東京都目黒区で昨年3月、船戸結愛(ゆあ)ちゃん(当時5)を虐待し死なせたとして、保護責任者遺棄致死などの罪に問われた父親雄大被告(34)に対し、東京地裁(守下実裁判長)の裁判員裁判は15日、懲役13年(求刑懲役18年)の判決を言い渡した。保護責任者遺棄致死罪の判決としては、16年1月の埼玉県狭山市の3歳女児虐待死事件の母親への懲役13年と並び最も重い。

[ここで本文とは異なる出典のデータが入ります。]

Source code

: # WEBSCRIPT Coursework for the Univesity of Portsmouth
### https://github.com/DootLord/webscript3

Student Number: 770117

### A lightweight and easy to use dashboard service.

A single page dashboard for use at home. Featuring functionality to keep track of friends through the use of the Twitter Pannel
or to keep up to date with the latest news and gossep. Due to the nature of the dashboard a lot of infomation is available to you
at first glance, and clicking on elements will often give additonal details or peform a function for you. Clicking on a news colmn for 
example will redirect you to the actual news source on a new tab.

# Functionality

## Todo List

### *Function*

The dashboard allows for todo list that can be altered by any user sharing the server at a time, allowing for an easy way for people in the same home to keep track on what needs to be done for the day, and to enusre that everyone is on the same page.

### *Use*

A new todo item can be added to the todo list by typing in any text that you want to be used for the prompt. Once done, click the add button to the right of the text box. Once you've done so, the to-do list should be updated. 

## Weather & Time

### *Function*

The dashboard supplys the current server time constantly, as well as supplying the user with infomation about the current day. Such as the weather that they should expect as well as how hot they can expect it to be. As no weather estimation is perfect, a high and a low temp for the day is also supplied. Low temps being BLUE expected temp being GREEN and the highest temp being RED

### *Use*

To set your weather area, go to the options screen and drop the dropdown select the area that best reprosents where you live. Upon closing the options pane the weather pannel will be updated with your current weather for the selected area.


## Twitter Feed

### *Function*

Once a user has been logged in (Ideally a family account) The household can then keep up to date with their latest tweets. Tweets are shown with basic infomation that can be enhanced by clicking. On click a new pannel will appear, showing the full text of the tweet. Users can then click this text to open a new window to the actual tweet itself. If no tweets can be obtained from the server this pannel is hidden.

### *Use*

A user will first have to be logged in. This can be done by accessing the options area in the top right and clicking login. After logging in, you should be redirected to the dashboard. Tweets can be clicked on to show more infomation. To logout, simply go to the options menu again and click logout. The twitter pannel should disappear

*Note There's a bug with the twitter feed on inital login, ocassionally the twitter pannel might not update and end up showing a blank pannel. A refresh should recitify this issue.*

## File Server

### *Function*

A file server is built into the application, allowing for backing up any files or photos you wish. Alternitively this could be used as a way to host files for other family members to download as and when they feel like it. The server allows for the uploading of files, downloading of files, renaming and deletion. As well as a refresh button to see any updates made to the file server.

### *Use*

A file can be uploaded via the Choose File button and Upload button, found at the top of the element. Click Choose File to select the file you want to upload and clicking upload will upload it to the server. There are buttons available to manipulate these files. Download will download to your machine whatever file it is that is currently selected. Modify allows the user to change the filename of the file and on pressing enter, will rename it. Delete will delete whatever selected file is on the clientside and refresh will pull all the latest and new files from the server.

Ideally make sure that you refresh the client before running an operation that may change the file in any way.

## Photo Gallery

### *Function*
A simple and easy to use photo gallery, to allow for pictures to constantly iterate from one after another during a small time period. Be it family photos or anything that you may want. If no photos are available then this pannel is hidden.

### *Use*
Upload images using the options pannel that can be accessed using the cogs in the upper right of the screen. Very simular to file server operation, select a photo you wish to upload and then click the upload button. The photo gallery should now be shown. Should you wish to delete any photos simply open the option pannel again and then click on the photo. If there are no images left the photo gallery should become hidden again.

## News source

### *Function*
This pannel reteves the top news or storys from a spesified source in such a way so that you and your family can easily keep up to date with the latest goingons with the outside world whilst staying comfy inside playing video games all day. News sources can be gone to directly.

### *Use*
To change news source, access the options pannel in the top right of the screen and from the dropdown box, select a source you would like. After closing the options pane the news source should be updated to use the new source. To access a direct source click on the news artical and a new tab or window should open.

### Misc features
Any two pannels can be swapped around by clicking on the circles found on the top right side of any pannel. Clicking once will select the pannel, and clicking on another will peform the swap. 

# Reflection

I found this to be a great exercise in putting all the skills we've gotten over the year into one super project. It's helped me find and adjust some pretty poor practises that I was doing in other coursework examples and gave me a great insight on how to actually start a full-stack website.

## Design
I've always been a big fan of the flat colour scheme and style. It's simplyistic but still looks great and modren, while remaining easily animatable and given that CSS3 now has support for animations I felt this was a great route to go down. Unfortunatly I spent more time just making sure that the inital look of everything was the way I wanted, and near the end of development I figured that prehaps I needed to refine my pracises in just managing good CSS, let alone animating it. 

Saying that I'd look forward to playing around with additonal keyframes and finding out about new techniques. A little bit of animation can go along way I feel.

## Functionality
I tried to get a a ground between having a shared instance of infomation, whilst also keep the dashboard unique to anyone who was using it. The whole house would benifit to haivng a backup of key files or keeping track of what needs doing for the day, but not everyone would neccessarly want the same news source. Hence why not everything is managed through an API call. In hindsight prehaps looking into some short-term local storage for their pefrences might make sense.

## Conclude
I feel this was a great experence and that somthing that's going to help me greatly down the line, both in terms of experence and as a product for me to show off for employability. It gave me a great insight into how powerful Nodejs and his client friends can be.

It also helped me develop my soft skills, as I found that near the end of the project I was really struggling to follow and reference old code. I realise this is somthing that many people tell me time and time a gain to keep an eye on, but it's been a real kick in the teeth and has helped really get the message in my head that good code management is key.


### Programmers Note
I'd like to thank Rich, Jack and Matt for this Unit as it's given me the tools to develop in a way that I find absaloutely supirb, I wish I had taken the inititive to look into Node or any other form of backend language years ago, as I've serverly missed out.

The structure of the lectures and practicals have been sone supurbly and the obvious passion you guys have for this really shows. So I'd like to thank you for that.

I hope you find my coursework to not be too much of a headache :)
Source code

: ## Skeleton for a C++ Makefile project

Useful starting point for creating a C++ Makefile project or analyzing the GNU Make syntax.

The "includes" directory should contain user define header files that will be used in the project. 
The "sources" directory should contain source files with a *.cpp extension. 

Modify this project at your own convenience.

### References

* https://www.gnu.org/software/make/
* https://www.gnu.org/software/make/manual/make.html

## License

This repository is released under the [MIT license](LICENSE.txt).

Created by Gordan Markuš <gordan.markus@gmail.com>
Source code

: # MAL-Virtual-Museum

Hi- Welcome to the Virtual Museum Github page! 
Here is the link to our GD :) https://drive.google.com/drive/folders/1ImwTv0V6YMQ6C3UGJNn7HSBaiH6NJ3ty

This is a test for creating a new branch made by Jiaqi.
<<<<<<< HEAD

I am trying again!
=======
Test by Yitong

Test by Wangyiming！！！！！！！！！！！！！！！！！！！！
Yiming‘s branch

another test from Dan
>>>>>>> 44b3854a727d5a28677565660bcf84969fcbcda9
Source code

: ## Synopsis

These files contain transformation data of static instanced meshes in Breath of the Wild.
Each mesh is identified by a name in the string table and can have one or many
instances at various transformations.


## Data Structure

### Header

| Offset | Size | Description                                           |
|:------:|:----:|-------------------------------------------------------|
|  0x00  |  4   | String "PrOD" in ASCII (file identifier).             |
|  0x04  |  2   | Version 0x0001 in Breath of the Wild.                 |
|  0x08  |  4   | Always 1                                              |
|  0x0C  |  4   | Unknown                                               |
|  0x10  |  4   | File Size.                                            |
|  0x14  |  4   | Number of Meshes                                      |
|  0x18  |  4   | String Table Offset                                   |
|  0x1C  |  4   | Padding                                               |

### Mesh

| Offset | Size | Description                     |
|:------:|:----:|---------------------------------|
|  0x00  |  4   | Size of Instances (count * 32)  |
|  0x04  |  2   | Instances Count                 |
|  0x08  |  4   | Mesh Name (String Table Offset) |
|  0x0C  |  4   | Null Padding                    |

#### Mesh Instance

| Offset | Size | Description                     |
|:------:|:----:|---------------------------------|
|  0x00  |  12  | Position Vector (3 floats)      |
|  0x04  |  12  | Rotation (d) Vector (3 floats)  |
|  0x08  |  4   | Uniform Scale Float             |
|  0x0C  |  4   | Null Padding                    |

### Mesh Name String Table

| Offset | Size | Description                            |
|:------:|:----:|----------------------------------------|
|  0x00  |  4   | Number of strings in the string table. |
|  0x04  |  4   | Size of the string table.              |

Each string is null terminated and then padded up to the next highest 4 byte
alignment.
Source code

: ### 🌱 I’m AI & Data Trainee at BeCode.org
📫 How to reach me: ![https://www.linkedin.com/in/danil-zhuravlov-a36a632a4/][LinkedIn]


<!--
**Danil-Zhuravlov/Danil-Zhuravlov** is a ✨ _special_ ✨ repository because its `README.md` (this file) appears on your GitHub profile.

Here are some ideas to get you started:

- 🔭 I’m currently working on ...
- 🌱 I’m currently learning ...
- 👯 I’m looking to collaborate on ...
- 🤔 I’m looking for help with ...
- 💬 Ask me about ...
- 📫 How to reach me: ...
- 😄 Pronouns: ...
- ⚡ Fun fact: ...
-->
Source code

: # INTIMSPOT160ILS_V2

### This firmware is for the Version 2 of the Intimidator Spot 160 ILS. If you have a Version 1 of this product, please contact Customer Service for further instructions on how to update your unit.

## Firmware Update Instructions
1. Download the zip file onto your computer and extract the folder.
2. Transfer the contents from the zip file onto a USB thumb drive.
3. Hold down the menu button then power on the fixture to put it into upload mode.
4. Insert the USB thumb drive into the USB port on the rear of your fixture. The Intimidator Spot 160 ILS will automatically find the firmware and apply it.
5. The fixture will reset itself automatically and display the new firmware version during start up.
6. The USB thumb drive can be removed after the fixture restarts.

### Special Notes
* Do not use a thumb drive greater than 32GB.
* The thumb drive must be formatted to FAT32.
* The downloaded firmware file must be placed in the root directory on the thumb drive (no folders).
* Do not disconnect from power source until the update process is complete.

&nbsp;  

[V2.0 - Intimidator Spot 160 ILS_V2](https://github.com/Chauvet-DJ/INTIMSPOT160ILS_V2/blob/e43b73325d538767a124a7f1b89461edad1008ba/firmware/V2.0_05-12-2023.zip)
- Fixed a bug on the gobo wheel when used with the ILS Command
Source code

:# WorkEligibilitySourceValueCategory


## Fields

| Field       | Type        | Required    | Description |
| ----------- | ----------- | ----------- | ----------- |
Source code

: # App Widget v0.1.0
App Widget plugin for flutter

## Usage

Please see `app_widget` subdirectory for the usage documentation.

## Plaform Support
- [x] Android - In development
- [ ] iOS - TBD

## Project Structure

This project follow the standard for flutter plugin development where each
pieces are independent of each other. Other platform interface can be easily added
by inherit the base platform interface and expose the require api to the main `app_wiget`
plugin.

弁護側は「生命の危険を認識したのは死亡前日。自ら119番通報もしている。死亡するまで放置する最も悪質な部類とは異なる」として懲役9年が相当と主張したが、判決は遅くとも2月27日までには認識していたとして退けた。その上で「虐待は苛烈」「暴行は執拗(しつよう)かつ強度」と認定した。

守下裁判長は母親優里被告(27=懲役8年、控訴中)の公判も担当した。優里被告に対しては判決後、「結愛ちゃんは戻ってきませんが、こうなってしまったことを裁判が終わってからもしっかり考えて下さい。人生をやり直して下さい」と説諭したが、雄大被告には控訴手続きを説明すると「言い渡しを終わります」とだけ語り、説諭の言葉をかけなかった。雄大被告は太ももに両手を置いてうつむいたまま判決を聞き、表情を見せなかった。